Re: [PATCH v3 rcu 3/3] rcu: Finer-grained grace-period-end checks in rcu_dump_cpu_stacks()

"Paul E. McKenney" <paulmck@xxxxxxxxxx> · Fri, 1 Nov 2024 06:55:13 -0700

On Fri, Nov 01, 2024 at 01:44:15AM +0000, Cheng-Jui Wang (王正睿) wrote:
> On Thu, 2024-10-31 at 14:27 -0700, Doug Anderson wrote:
> > Hi,
> > 
> > On Wed, Oct 30, 2024 at 10:03 PM Paul E. McKenney <paulmck@xxxxxxxxxx> wrote:
> > > 
> > > > > > Note that:
> > > > > > 
> > > > > > * Switching to real NMIs is impossible on many existing arm64 CPUs.

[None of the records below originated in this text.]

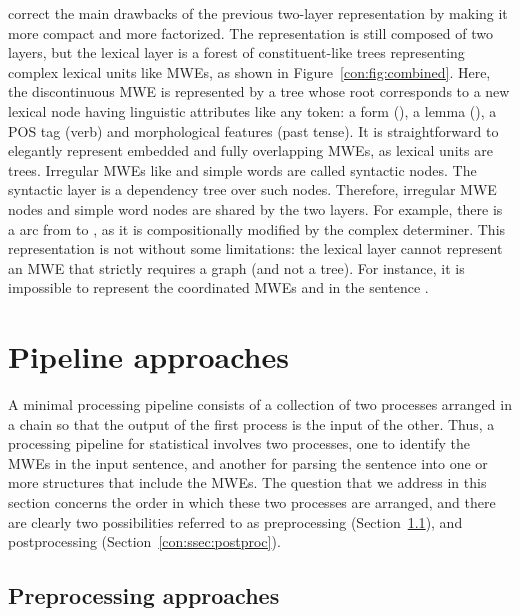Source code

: \documentclass[output=paper]{langsci/langscibook}
\begin{document}
\citet{constantnivre16} correct the main drawbacks of the previous two-layer representation by making it more compact and more factorized. The representation is still composed of two layers, but the lexical layer is a forest of constituent-like trees representing complex lexical units like MWEs, as shown in Figure~\ref{con:fig:combined}.
Here, the discontinuous MWE  is represented by a tree whose root corresponds to a new lexical node having linguistic attributes like any token: a form (), a lemma (), a POS tag (verb) and morphological features (past tense).
It is straightforward to elegantly represent embedded and fully overlapping MWEs, as lexical units are trees.
Irregular MWEs like  and simple words are called syntactic nodes. The syntactic layer is a dependency tree over such nodes. Therefore, irregular MWE nodes and simple word nodes are shared by the two layers. For example, there is a  arc from  to , as it is compositionally modified by the complex determiner.  This representation is not without some limitations: the lexical layer cannot represent an MWE that strictly requires a graph (and not a tree). For instance, it is impossible to represent the coordinated MWEs  and  in the sentence . 






%
\section{Pipeline approaches}
\label{con:sec:pipeline}

A minimal processing pipeline consists of a collection of two processes arranged in a chain so that the output of the first process is the input of the other. Thus, a processing pipeline for statistical  involves two processes, one to identify the MWEs in the input sentence, and another for parsing the sentence into one or more structures that include the MWEs. The question that we address in this section concerns the order in which these two processes are arranged, and there are clearly two possibilities referred to as preprocessing (Section~\ref{con:ssec:preproc}), and postprocessing (Section~\ref{con:ssec:postproc}).

\subsection{Preprocessing approaches}
\label{con:ssec:preproc}
\end{document}
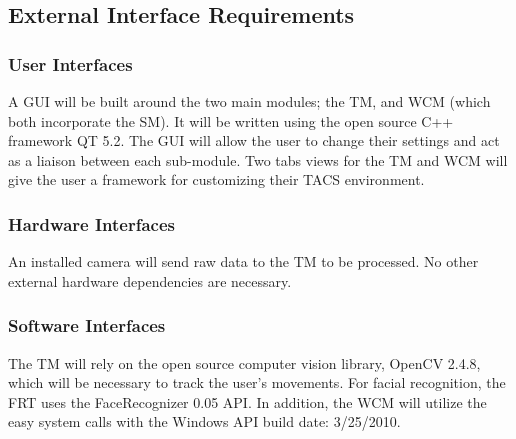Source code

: \documentclass[titlepage]{article}
\begin{document}
%

\subsection{External Interface Requirements}

\subsubsection{User Interfaces}
A GUI will be built around the two main modules; the TM, and WCM (which both incorporate the SM). It will be written using the open source C++ framework QT 5.2. The GUI will allow the user to change their settings and act as a liaison between each sub-module. Two tabs views for the TM and WCM will give the user a framework for customizing their TACS environment.

\subsubsection{Hardware Interfaces}
An installed camera will send raw data to the TM to be processed. No other external hardware dependencies are necessary.

\subsubsection{Software Interfaces}
The TM will rely on the open source computer vision library, OpenCV 2.4.8, which will be necessary to track the user's movements. For facial recognition, the FRT uses the FaceRecognizer 0.05 API. In addition, the WCM will utilize the easy system calls with the Windows API build date: 3/25/2010.
\end{document}
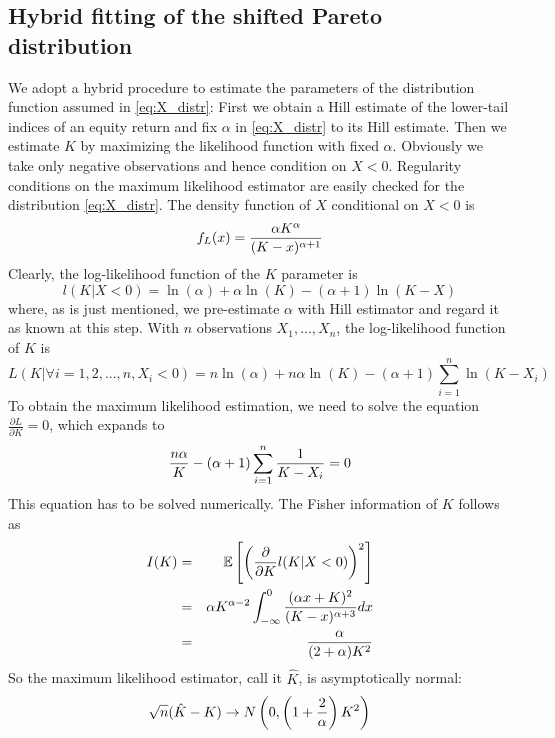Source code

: \documentclass{article}
\newcommand{\pd}[2]{
  \frac{\partial #1}{\partial #2}
}
\newcommand{\opd}[1]{
  \frac{\partial}{\partial #1}
}
\newcommand{\E}{
  \mathbb{E}
}
\newcommand{\1}[1]{
  \mathbf{1}_{\{#1\}}
}
\begin{document}
\subsection{Hybrid fitting of the shifted Pareto distribution}
\label{sec:hybrid_estimation}
We adopt a hybrid procedure to estimate the parameters of the
distribution function assumed in \eqref{eq:X_distr}: First we
obtain a Hill estimate of the lower-tail indices of an
equity return and fix $\alpha$ in \eqref{eq:X_distr}
to its Hill estimate. Then we estimate $K$ by maximizing
the likelihood function with fixed $\alpha$. Obviously we take only
negative observations and hence condition on $X < 0$. Regularity
conditions on the maximum likelihood estimator are easily checked for
the distribution \eqref{eq:X_distr}.
The density function of $X$ conditional on $X < 0$ is
\[
f_L(x) = {\alpha K^{\alpha} \over (K - x)^{\alpha + 1}}
\]
Clearly, the log-likelihood function of the $K$ parameter is
\[
l(K | X < 0) = \ln(\alpha) + \alpha \ln(K) - (\alpha + 1)\ln(K - X)
\]
where, as is just mentioned, we pre-estimate $\alpha$ with Hill
estimator and regard it as known at this step. With $n$ observations
$X_1, \dots, X_n$, the log-likelihood function of $K$ is
\[
L(K | \forall i=1,2,...,n, X_i < 0) = n \ln(\alpha) + n \alpha \ln(K)
- (\alpha + 1) \sum_{i=1}^n \ln(K - X_i)
\]
To obtain the maximum likelihood estimation, we need to solve the
equation $\pd{L}{K} = 0$, which expands to
\[
{n \alpha \over K} - (\alpha + 1) \sum_{i=1}^n {1 \over K - X_i} = 0
\]
This equation has to be solved numerically.
The Fisher information of $K$ follows as
\begin{eqnarray*}
  I(K) &=& \E\left[ \left( \opd{K} l(K | X < 0) \right)^2 \right] \\
  &=& \alpha K^{\alpha - 2}
  \int_{-\infty}^0 {(\alpha x + K)^2 \over (K - x)^{\alpha + 3}} dx \\
  &=& {\alpha \over (2 + \alpha) K^2}
\end{eqnarray*}
So the maximum likelihood estimator, call it $\hat K$, is
asymptotically normal:
\[
\sqrt n (\hat K - K) \to N \left(
  0, \left( 1 + {2 \over \alpha} \right) K^2
\right)
\]
\end{document}
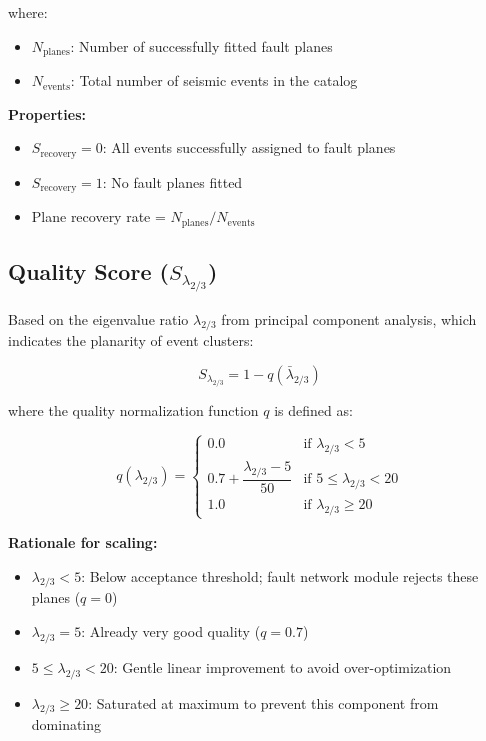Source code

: \documentclass[11pt,a4paper]{article}
\begin{document}
where:
\begin{itemize}
    \item $N_{\text{planes}}$: Number of successfully fitted fault planes
    \item $N_{\text{events}}$: Total number of seismic events in the catalog
\end{itemize}

\textbf{Properties:}
\begin{itemize}
    \item $S_{\text{recovery}} = 0$: All events successfully assigned to fault planes
    \item $S_{\text{recovery}} = 1$: No fault planes fitted
    \item Plane recovery rate = $N_{\text{planes}}/N_{\text{events}}$
\end{itemize}

\subsection{Quality Score ($S_{\lambda_{2/3}}$)}

Based on the eigenvalue ratio $\lambda_{2/3}$ from principal component analysis, which indicates the planarity of event clusters:

\begin{equation}
\label{eq:quality_score}
S_{\lambda_{2/3}} = 1 - q(\bar{\lambda}_{2/3})
\end{equation}

where the quality normalization function $q$ is defined as:

\begin{equation}
\label{eq:quality_function}
q(\lambda_{2/3}) = 
\begin{cases}
    0.0 & \text{if } \lambda_{2/3} < 5 \\[6pt]
    0.7 + \dfrac{\lambda_{2/3} - 5}{50} & \text{if } 5 \leq \lambda_{2/3} < 20 \\[6pt]
    1.0 & \text{if } \lambda_{2/3} \geq 20
\end{cases}
\end{equation}

\textbf{Rationale for scaling:}
\begin{itemize}
    \item $\lambda_{2/3} < 5$: Below acceptance threshold; fault network module rejects these planes ($q = 0$)
    \item $\lambda_{2/3} = 5$: Already very good quality ($q = 0.7$)
    \item $5 \leq \lambda_{2/3} < 20$: Gentle linear improvement to avoid over-optimization
    \item $\lambda_{2/3} \geq 20$: Saturated at maximum to prevent this component from dominating
\end{itemize}
\end{document}
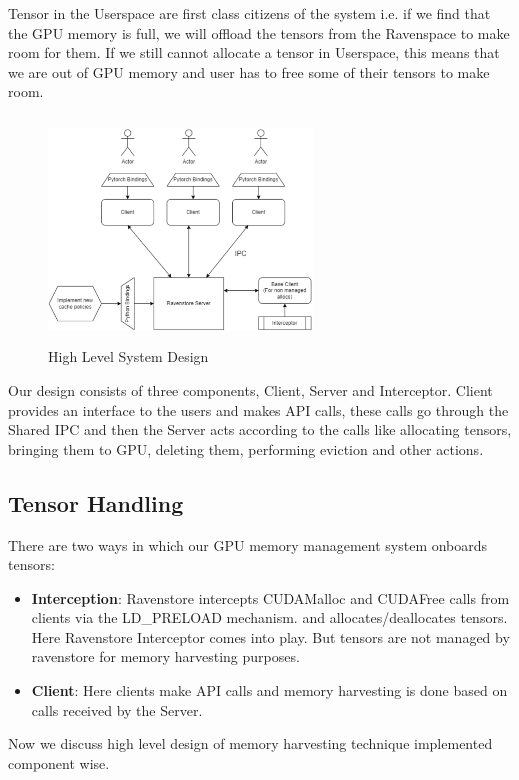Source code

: \documentclass{article}
\begin{document}
Tensor in the Userspace are first class citizens of the system i.e. if we find that the GPU memory is full,
we will offload the tensors from the Ravenspace to make room for them. If we still cannot allocate a tensor in Userspace,
this means that we are out of GPU memory and user has to free some of their tensors to make room.

\begin{figure}[!htbp]
	\centering
	\includegraphics[height=6cm, width=7cm]{figures/hld.png}
	\caption{High Level System Design}
\end{figure}

Our design consists of three components, Client, Server and Interceptor. Client provides an interface to the users and makes API calls, 
these calls go through the Shared IPC and then the Server acts according to the calls like allocating tensors,
bringing them to GPU, deleting them, performing eviction and other actions. 

\subsection{Tensor Handling}
There are two ways in which our GPU memory management system onboards tensors:
\begin{itemize}
	\item \textbf{Interception}: Ravenstore intercepts CUDAMalloc and CUDAFree calls from clients via the LD\_PRELOAD mechanism.
	and allocates/deallocates tensors. Here Ravenstore Interceptor comes into play. But tensors are not managed by ravenstore for memory harvesting purposes.
	\item \textbf{Client}: Here clients make API calls and memory harvesting is done based on calls received by the Server.
\end{itemize}

Now we discuss high level design of memory harvesting technique implemented component wise.
\end{document}
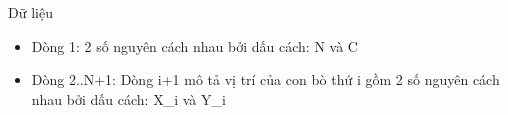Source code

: Dữ liệu
\begin{itemize}
	\item     Dòng 1: 2 số nguyên cách nhau bởi dấu cách: N và C   
	\item     Dòng 2..N+1: Dòng i+1 mô tả vị trí của con bò thứ i gồm 2 số nguyên cách nhau bởi dấu cách: X\_i và Y\_i   
\end{itemize}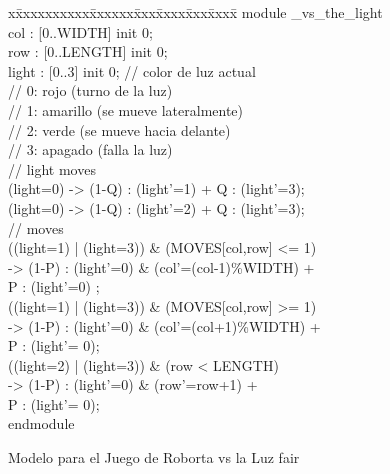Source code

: \begin{figure}[t]
\centering
\begin{minipage}[t]{.47\textwidth}
{\fontsize{7.6}{7.6}\selectfont\ttfamily
\begin{tabbing}
x\=xxxxxxxxxx\=xxxxxx\=xxx\=xxxx\=xxx\=xxxx\= \kill    
module \roborta\_vs\_the\_light\\[1ex]
\>col : [0..WIDTH] init 0; \\
\>row : [0..LENGTH] init 0; \\
\>light : [0..3] init 0; \>\>\>\> // color de luz actual \\%
\>                   \>\>\>\>// 0: rojo (turno de la luz) \\%
\>                   \>\>\>\>// 1: amarillo (\roborta se mueve lateralmente) \\%
\>                   \>\>\>\>// 2: verde (\roborta se mueve hacia delante) \\%
\>                   \>\>\>\>// 3: apagado (falla la luz) \\[1ex]
\> // light moves \\[1ex]
\>[l\_y] (light=0) \> \>-> \>(1-Q) : (light'=1) + Q : (light'=3);\\[1ex]
\>[l\_g] (light=0) \> \>-> \>(1-Q) : (light'=2) + Q : (light'=3);\\[1ex]
\> // \roborta moves \\[1ex]
\>[r\_l]  ((light=1) | (light=3)) \& (MOVES[col,row] <= 1)  \\
\>                    \>\>-> \>(1-P) : (light'=0) \& (col'=(col-1)\%WIDTH) + \\       
\>                     \>\>\>  P : (light'=0) ; \\[1ex]

\>[r\_r] ((light=1) | (light=3)) \& (MOVES[col,row] >= 1)\\
\>                    \>\>-> \> (1-P) : (light'=0) \& (col'=(col+1)\%WIDTH) + \\
\>                     \>\>\> P : (light'= 0); \\[1ex]
\>[r\_f] ((light=2) | (light=3)) \& (row < LENGTH) \\
\>                    \>\>-> \> (1-P) : (light'=0) \& (row'=row+1)  + \\
\>                     \>\>\> P : (light'= 0);\\[1ex]
endmodule\\[-5ex]
\end{tabbing}}
\end{minipage}
\vspace{0.5cm}
\caption{Modelo para el Juego de Roborta vs la Luz fair} \label{fig:robot_game_model}
\end{figure}


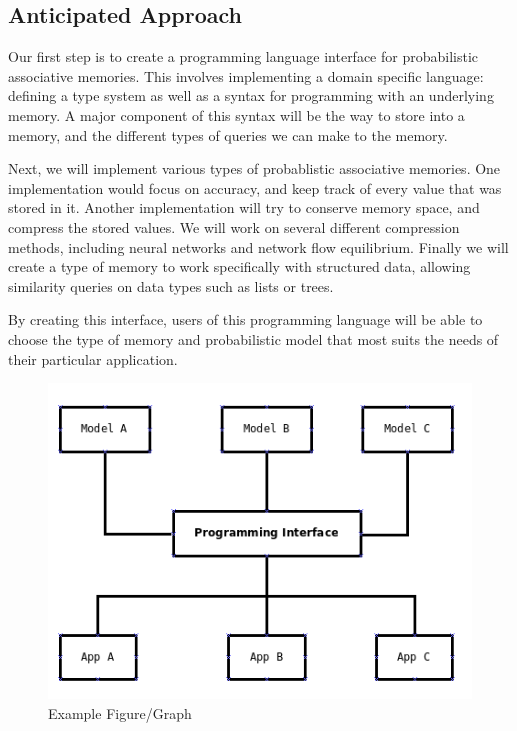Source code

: \documentclass{sig-alternate}
\begin{document}

\subsection{Anticipated Approach}
\label{subsec:approach}

Our first step is to create a programming language interface for probabilistic
associative memories. This involves implementing a domain specific language: 
defining a type system as well as a syntax for programming with an underlying memory.
A major component of this syntax will be the way to store into a memory, 
and the different types of queries we can make to the memory.

Next, we will implement various types of probablistic associative memories.
One implementation would focus on accuracy, and keep track of every value that
was stored in it. Another implementation will try to conserve memory space,
and compress the stored values. We will work on several different compression methods,
including neural networks and network flow equilibrium. Finally we will create
a type of memory to work specifically with structured data, allowing similarity
queries on data types such as lists or trees.

By creating this interface, users of this programming language will be able to
choose the type of memory and probabilistic model that most suits the needs of their particular
application. 

\begin{figure}[H]
	\begin{center}
		\includegraphics[width=0.90\linewidth]{block}
	\end{center}
	\vspace{-12pt}
	\caption{Example Figure/Graph}
	\label{fig:block}
\end{figure}
\end{document}
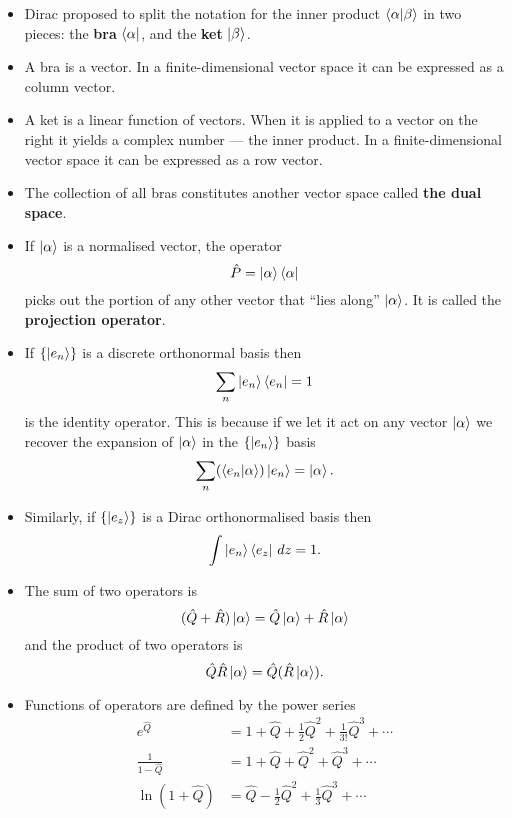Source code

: \documentclass{article}
\begin{document}
\begin{itemize}
  \item Dirac proposed to split the notation for the inner product $\braket{\alpha | \beta}$ in two pieces: the \textbf{bra} $\bra{\alpha}$, and the \textbf{ket} $\ket{\beta}$.

  \item A bra is a vector. In a finite-dimensional vector space it can be expressed as a column vector.

  \item A ket is a linear function of vectors. When it is applied to a vector on the right it yields a complex number — the inner product. In a finite-dimensional vector space it can be expressed as a row vector.

  \item The collection of all bras constitutes another vector space called \textbf{the dual space}.

  \item If $\ket{\alpha}$ is a normalised vector, the operator \[\hat{P} = \ket{\alpha} \bra{\alpha}\] picks out the portion of any other vector that ``lies along'' $\ket{\alpha}$. It is called the \textbf{projection operator}.

  \item If $\{\ket{e_n}\}$ is a discrete orthonormal basis then \[\sum_n \ket{e_n} \bra{e_n} = 1\] is the identity operator. This is because if we let it act on any vector $\ket{\alpha}$ we recover the expansion of $\ket{\alpha}$ in the $\{\ket{e_n}\}$ basis \[\sum_n (\braket{e_n | \alpha}) \ket{e_n} = \ket{\alpha}.\]

  \item Similarly, if $\{\ket{e_z}\}$ is a Dirac orthonormalised basis then \[\int \ket{e_n} \bra{e_z} \,d z = 1.\]

  \item The sum of two operators is \[(\hat{Q} + \hat{R}) \ket{\alpha} = \hat{Q} \ket{\alpha} + \hat{R} \ket{\alpha}\] and the product of two operators is \[\hat{Q} \hat{R} \ket{\alpha} = \hat{Q} (\hat{R} \ket{\alpha}).\]

  \item Functions of operators are defined by the power series \begin{align*}
          e^{\hat{Q}}           & = 1 + \hat{Q} + \frac{1}{2} \hat{Q}^2 + \frac{1}{3!} \hat{Q}^3 + \cdots \\
          \frac{1}{1 - \hat{Q}} & = 1 + \hat{Q} + \hat{Q}^2 + \hat{Q}^3 + \cdots                          \\
          \ln (1 + \hat{Q})     & = \hat{Q} - \frac{1}{2} \hat{Q}^2 + \frac{1}{3} \hat{Q}^3 + \cdots
        \end{align*}
\end{itemize}
\end{document}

> > > > > > The hardware support simply isn't there. Pseudo-NMIs should work fine
> > > > > > and are (in nearly all cases) just as good as NMIs but they have a
> > > > > > small performance impact. There are also compatibility issues with
> > > > > > some pre-existing bootloaders. ...so code can't assume even Pseudo-NMI
> > > > > > will work and needs to be able to fall back. Prior to my recent
> > > > > > changes arm64 CPUs wouldn't even do stacktraces in some scenarios. Now
> > > > > > at least they fall back to regular IPIs.
> > > > > 
> > > > > But those IPIs are of no help whatsoever when the target CPU is spinning
> > > > > with interrupts disabled, which is the scenario under discussion.
> > > > 
> > > > Right that we can't trace the target CPU spinning with interrupts
> > > > disabled.
> > > 
> > > You can by invoking sched_show_task(cpu_curr(cpu)) on the CPU requesting
> > > the backtrace.  The resulting backtrace will not be as good as you
> > > would get from using an NMI, but if you don't have NMIs, it is better
> > > than nothing.
> > > 
> > > >           ...but in the case where NMI isn't available it _still_
> > > > makes sense to make arch_trigger_cpumask_backtrace() fall back to IPI
> > > > because:
> > > > 
> > > > 1. There are many cases where the trigger.*cpu.*backtrace() class of
> > > > functions are used to trace CPUs that _aren't_ looping with interrupts
> > > > disabled. We still want to be able to backtrace in that case. For
> > > > instance, you can see in "panic.c" that there are cases where
> > > > trigger_all_cpu_backtrace() is called. It's valuable to make cases
> > > > like this (where there's no indication that a CPU is locked) actually
> > > > work.
> > > > 
> > > > 2. Even if there's a CPU that's looping with interrupts disabled and
> > > > we can't trace it because of no NMI, it could still be useful to get
> > > > backtraces of other CPUs. It's possible that what the other CPUs are
> > > > doing could give a hint about the CPU that's wedged. This isn't a
> > > > great hint, but some info is better than no info.
> > > 
> > > And it also makes sense for an IRQ-based backtrace to fall back to
> > > something like the aforementioned sched_show_task(cpu_curr(cpu)) if
> > > the destination CPU has interrupts disabled.
> > > 
> > > > > Hence my suggestion that arm64, when using IRQs to request stack
> > > > > backtraces, have an additional short timeout (milliseconds) in
> > > > > order to fall back to remote stack tracing.  In many cases, this
> > > > > fallback happens automatically, as you can see in dump_cpu_task().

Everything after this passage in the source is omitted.